[Linux-cluster] Cluster services stopping

Thu May 31 12:52:28 UTC 2007

I'm trying to figure out why my cluster services keep stopping for what
seems to be no obvious reason.  The obvious commonality between the
services being stopped are the following resources:  1 GFS file system,
1 IP address, and 1 or 2 init scripts.  The init scripts vary between
apache, tomcat, mysql, and squid.

Normally, if a process dies and a status check on the init script
returns a non-zero that event gets logged but that isn't happening when
these services are stopped.  An example of the first logged event
related to a failed service is shown below and then the service is
stopped and recovered.

"May 28 19:11:33 tf36 clurgmgrd[4418]: <notice> Stopping service twapp"

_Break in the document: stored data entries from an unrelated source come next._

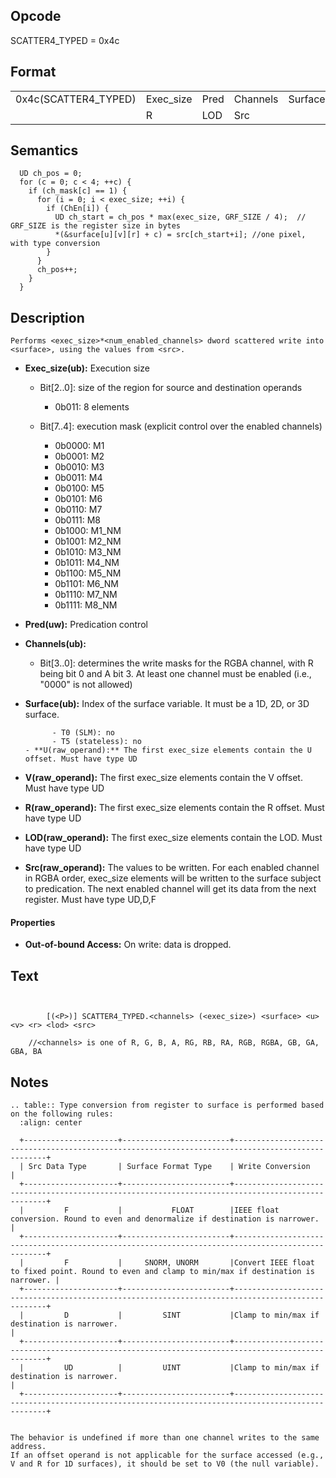 <!---======================= begin_copyright_notice ============================

Copyright (c) 2019-2021 Intel Corporation

Permission is hereby granted, free of charge, to any person obtaining a copy
of this software and associated documentation files (the "Software"),
to deal in the Software without restriction, including without limitation
the rights to use, copy, modify, merge, publish, distribute, sublicense,
and/or sell copies of the Software, and to permit persons to whom
the Software is furnished to do so, subject to the following conditions:

The above copyright notice and this permission notice shall be included
in all copies or substantial portions of the Software.

THE SOFTWARE IS PROVIDED "AS IS", WITHOUT WARRANTY OF ANY KIND, EXPRESS OR
IMPLIED, INCLUDING BUT NOT LIMITED TO THE WARRANTIES OF MERCHANTABILITY,
FITNESS FOR A PARTICULAR PURPOSE AND NONINFRINGEMENT. IN NO EVENT SHALL THE
AUTHORS OR COPYRIGHT HOLDERS BE LIABLE FOR ANY CLAIM, DAMAGES OR OTHER
LIABILITY, WHETHER IN AN ACTION OF CONTRACT, TORT OR OTHERWISE, ARISING
FROM, OUT OF OR IN CONNECTION WITH THE SOFTWARE OR THE USE OR OTHER DEALINGS
IN THE SOFTWARE.

============================= end_copyright_notice ==========================-->

 

## Opcode

  SCATTER4_TYPED = 0x4c

## Format

| | | | | | | |
| --- | --- | --- | --- | --- | --- | --- |
| 0x4c(SCATTER4_TYPED) | Exec_size | Pred | Channels | Surface | U | V |
|                      | R         | LOD  | Src      |         |   |   |


## Semantics




      UD ch_pos = 0;
      for (c = 0; c < 4; ++c) {
        if (ch_mask[c] == 1) {
          for (i = 0; i < exec_size; ++i) {
            if (ChEn[i]) {
              UD ch_start = ch_pos * max(exec_size, GRF_SIZE / 4);  // GRF_SIZE is the register size in bytes
              *(&surface[u][v][r] + c) = src[ch_start+i]; //one pixel, with type conversion
            }
          }
          ch_pos++;
        }
      }

## Description


    Performs <exec_size>*<num_enabled_channels> dword scattered write into <surface>, using the values from <src>.

- **Exec_size(ub):** Execution size
 
  - Bit[2..0]: size of the region for source and destination operands
 
    - 0b011:  8 elements 
  - Bit[7..4]: execution mask (explicit control over the enabled channels)
 
    - 0b0000:  M1 
    - 0b0001:  M2 
    - 0b0010:  M3 
    - 0b0011:  M4 
    - 0b0100:  M5 
    - 0b0101:  M6 
    - 0b0110:  M7 
    - 0b0111:  M8 
    - 0b1000:  M1_NM 
    - 0b1001:  M2_NM 
    - 0b1010:  M3_NM 
    - 0b1011:  M4_NM 
    - 0b1100:  M5_NM 
    - 0b1101:  M6_NM 
    - 0b1110:  M7_NM 
    - 0b1111:  M8_NM
- **Pred(uw):** Predication control

- **Channels(ub):** 
 
  - Bit[3..0]: determines the write masks for the RGBA channel, with R being bit 0 and A bit 3. At least one channel must be enabled (i.e., "0000" is not allowed)

- **Surface(ub):** Index of the surface variable.  It must be a 1D, 2D, or 3D surface.

            - T0 (SLM): no
            - T5 (stateless): no
      - **U(raw_operand):** The first exec_size elements contain the U offset. Must have type UD

- **V(raw_operand):** The first exec_size elements contain the V offset. Must have type UD

- **R(raw_operand):** The first exec_size elements contain the R offset. Must have type UD

- **LOD(raw_operand):** The first exec_size elements contain the LOD. Must have type UD

- **Src(raw_operand):**  The values to be written. For each enabled channel in RGBA order, exec_size elements will be written to the surface subject to predication. The next enabled channel will get its data from the next register. Must have type UD,D,F

#### Properties
- **Out-of-bound Access:** On write: data is dropped.


## Text
```
    

		[(<P>)] SCATTER4_TYPED.<channels> (<exec_size>) <surface> <u> <v> <r> <lod> <src>

    //<channels> is one of R, G, B, A, RG, RB, RA, RGB, RGBA, GB, GA, GBA, BA
```



## Notes




    .. table:: Type conversion from register to surface is performed based on the following rules:
      :align: center

      +---------------------+------------------------+--------------------------------------------------------------------------------------------------+
      | Src Data Type       | Surface Format Type    | Write Conversion                                                                                 |
      +---------------------+------------------------+--------------------------------------------------------------------------------------------------+
      |         F           |           FLOAT        |IEEE float conversion. Round to even and denormalize if destination is narrower.                  |
      +---------------------+------------------------+--------------------------------------------------------------------------------------------------+
      |         F           |     SNORM, UNORM       |Convert IEEE float to fixed point. Round to even and clamp to min/max if destination is narrower. |
      +---------------------+------------------------+--------------------------------------------------------------------------------------------------+
      |         D           |         SINT           |Clamp to min/max if destination is narrower.                                                      |
      +---------------------+------------------------+--------------------------------------------------------------------------------------------------+
      |         UD          |         UINT           |Clamp to min/max if destination is narrower.                                                      |
      +---------------------+------------------------+--------------------------------------------------------------------------------------------------+


    The behavior is undefined if more than one channel writes to the same address.
    If an offset operand is not applicable for the surface accessed (e.g., V and R for 1D surfaces), it should be set to V0 (the null variable).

These nodes remain quite idle all of the time and have alot of
horsepower.  Some helpful information:

[smccl at tf36 log]$rpm -q rgmanager cman
rgmanager-1.9.46-0
cman-1.0.4-0

[smccl at tf36 log]$uname -osrvmpi
Linux 2.6.9-34.ELhugemem #1 SMP Wed Mar 8 00:47:12 CST 2006 i686 i686
i386 GNU/Linux

[smccl at tf36 log]$cat /etc/redhat-release 
CentOS release 4.3 (Final)

Any help is appreciated.  I can provide more information if you think it
is helpful.  Also, is there some sort of debugging within rgmanager I
can enable to see what is truly failing or timing out and requiring a
restart of these services?